Sometimes the data cannot be separated with a straight line (or a plane in higher dimensions). This is where **kernel methods** come in.

Support Vector Machines allow for **non-linear decision boundaries** by implicitly mapping the input features into a higher-dimensional space using a **kernel function**. One common example is the **polynomial kernel**.

Let’s try this on the same dataset using a polynomial kernel of degree 2.

In [None]:
# Define and train SVM with a non-linear (polynomial) kernel
clf_nonlin = svm.SVC(kernel="poly", degree=2, C=10)
clf_nonlin.fit(X, y)

We now visualize the non-linear decision boundary and margins. Compared to the linear model, this approach can better handle curved class boundaries.

In [None]:
# Reuse same mesh grid
xx = np.linspace(movement["z_acc"].min(), movement["z_acc"].max(), 1000)
yy = np.linspace(movement["y_acc"].min(), movement["y_acc"].max(), 1000)
XX, YY = np.meshgrid(xx, yy)
xy = np.vstack([XX.ravel(), YY.ravel()]).T

# Compute decision function values
Z_nonlin = clf_nonlin.decision_function(pd.DataFrame(xy, columns=["z_acc", "y_acc"])).reshape(XX.shape)

# Plot
fig, ax2d_nonlin = plt.subplots(figsize=(10, 6))

sns.scatterplot(data=movement, x="z_acc", y="y_acc", hue="move_type", palette="Set1", ax=ax2d_nonlin)

CS = ax2d_nonlin.contour(XX, YY, Z_nonlin, colors="k", levels=[-1, 0, 1], alpha=0.5, linestyles=["--", "-", "--"])

ax2d_nonlin.scatter(
    clf_nonlin.support_vectors_[:, 0],
    clf_nonlin.support_vectors_[:, 1],
    s=100,
    linewidth=1,
    facecolors="none",
    edgecolors="k",
    label="support",
)

ax2d_nonlin.clabel(CS, inline=1, fontsize=12)
ax2d_nonlin.legend()
plt.show()

## K-Nearest Neighbors (KNN)

Unlike models that learn decision boundaries during training, **K-Nearest Neighbors (KNN)** makes decisions at prediction time. 

For any new data point, the algorithm:
1. Finds the $k$ closest points in the training set,
2. Assigns the most common class label among those neighbors.

This is a **non-parametric**, instance-based method.
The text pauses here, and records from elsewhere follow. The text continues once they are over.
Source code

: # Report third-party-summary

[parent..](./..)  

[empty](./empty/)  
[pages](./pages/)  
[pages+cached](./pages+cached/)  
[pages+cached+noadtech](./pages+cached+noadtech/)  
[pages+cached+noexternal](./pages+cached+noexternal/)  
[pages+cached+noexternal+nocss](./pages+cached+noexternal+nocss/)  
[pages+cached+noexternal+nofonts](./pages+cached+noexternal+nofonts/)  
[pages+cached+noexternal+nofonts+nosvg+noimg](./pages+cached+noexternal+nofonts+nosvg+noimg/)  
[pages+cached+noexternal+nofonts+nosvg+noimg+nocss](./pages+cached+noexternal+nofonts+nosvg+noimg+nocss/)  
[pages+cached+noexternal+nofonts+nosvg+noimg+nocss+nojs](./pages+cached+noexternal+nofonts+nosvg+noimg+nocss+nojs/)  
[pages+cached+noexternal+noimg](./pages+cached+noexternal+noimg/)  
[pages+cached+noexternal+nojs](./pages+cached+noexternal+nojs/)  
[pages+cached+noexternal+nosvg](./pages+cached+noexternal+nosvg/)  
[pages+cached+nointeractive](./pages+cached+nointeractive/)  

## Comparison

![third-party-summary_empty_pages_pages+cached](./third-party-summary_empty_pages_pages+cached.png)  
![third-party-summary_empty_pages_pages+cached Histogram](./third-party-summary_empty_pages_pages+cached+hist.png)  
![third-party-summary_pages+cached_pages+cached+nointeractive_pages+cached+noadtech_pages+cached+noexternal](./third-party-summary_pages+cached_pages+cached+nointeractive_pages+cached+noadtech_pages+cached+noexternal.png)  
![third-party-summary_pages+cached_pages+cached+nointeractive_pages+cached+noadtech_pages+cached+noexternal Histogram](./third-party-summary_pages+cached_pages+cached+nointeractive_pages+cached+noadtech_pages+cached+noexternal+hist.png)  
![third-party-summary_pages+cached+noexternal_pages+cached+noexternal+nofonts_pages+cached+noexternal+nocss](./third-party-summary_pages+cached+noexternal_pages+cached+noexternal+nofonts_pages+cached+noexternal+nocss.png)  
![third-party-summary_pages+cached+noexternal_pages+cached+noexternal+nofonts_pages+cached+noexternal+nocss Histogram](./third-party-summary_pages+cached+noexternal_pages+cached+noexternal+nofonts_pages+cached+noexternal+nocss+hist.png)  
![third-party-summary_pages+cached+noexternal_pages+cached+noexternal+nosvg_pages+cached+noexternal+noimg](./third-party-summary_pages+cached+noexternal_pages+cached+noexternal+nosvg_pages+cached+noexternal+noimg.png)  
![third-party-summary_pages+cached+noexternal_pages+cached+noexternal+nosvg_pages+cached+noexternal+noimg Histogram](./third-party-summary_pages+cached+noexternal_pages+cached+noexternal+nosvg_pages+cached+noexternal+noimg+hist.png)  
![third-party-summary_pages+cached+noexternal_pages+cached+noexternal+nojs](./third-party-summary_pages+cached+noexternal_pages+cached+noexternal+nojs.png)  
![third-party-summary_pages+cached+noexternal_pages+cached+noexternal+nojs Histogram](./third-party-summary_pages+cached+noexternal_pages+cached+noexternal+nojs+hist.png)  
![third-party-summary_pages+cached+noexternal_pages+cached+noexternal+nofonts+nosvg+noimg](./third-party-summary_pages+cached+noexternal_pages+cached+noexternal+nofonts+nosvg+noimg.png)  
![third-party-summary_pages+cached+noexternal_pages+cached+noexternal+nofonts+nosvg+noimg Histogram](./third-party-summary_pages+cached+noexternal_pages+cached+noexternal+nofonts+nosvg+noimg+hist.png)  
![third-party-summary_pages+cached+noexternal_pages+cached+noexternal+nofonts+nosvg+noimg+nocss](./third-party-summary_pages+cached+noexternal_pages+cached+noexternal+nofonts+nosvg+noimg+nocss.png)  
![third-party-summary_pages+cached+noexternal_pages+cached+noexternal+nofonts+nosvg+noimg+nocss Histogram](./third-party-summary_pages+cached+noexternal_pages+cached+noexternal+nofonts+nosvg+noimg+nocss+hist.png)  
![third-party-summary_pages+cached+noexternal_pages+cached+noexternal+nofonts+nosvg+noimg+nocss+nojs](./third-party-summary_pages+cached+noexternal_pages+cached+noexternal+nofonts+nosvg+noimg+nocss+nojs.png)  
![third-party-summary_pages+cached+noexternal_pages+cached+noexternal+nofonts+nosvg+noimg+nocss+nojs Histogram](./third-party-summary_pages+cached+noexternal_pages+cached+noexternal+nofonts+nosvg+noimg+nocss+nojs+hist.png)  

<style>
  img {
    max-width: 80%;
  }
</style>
Here, we use the default setting of $k=5$.


In [None]:
from sklearn import neighbors

# Train KNN classifier
kn_model = neighbors.KNeighborsClassifier()
kn_model.fit(X=X, y=y)

We now visualize the decision regions predicted by KNN. You'll notice that the decision boundary may look more irregular, especially when $k$ is small or outliers are present.

In [None]:
# Predict class labels across the grid
Z_kn = kn_model.predict(pd.DataFrame(xy, columns=["z_acc", "y_acc"])).reshape(XX.shape)

# Plot KNN decision boundary
fig, ax_knn = plt.subplots(figsize=(10, 8))

# Fill contour for classification regions
CS = ax_knn.contourf(XX, YY, Z_kn, cmap="Set2")

# Plot data points with both hue and style
sns.scatterplot(
    data=movement, x="z_acc", y="y_acc", hue="move_type", style="move_type", s=100, ax=ax_knn, palette="Set1"
)

ax_knn.set_title("KNN Decision Regions (k=5)")
ax_knn.legend()
plt.show()

💡 **Observation:** With KNN, the decision boundary can become sensitive to noise or outliers in the dataset. Choosing the right value of $k$ is essential for balancing bias and variance.

## Exercises: Seed Classification

We’ll now apply what we've learned to a new dataset: the **Seeds dataset** from the UCI Machine Learning Repository. This dataset contains measurements of various wheat seeds and their corresponding types.

We'll focus on classifying two of the three seed types (classes 1 and 3).

---

### 1. Load and Preprocess the Data

Load the dataset and keep only the two desired classes. This starting step is already provided for you. Make sure that you understand how the dataframe is filtered.

Then, split your dataset into a train (80%) and test (20%) split. 

💡 Tip: Use `train_test_split` from `sklearn.model_selection`. You can split an entire dataframe without selecting specific columns first.

---

### 2. Logistic Regression

Use logistic regression to classify the seeds based on:
- First only `length_groove`
- Then both `length_groove` and `perimeter`

For each case:
- Fit the model on the train set and make predictions on the test set
- Evaluate the model using a classification report

Which model performs better?

💡 Tip: Use `classification_report` from `sklearn.metrics`.

---

### 3. K-Nearest Neighbors

Train a KNN classifier on the same features. Compare the performance to logistic regression in terms of f1-score. Try different values for k (e.g., 3, 5, 7) and observe how the results change.

---

Feel free to experiment and visualize your results!

In [None]:
# Step 1
seeds = pd.read_csv(
    "https://archive.ics.uci.edu/ml/machine-learning-databases/00236/seeds_dataset.txt",
    sep="\t",
    on_bad_lines="skip",
    names=["area", "perimeter", "compactness", "length", "width", "symmetry_coef", "length_groove", "seed_type"],
)

# Keep only seed types 1 and 3
seeds = seeds[(seeds.seed_type == 1) | (seeds.seed_type == 3)]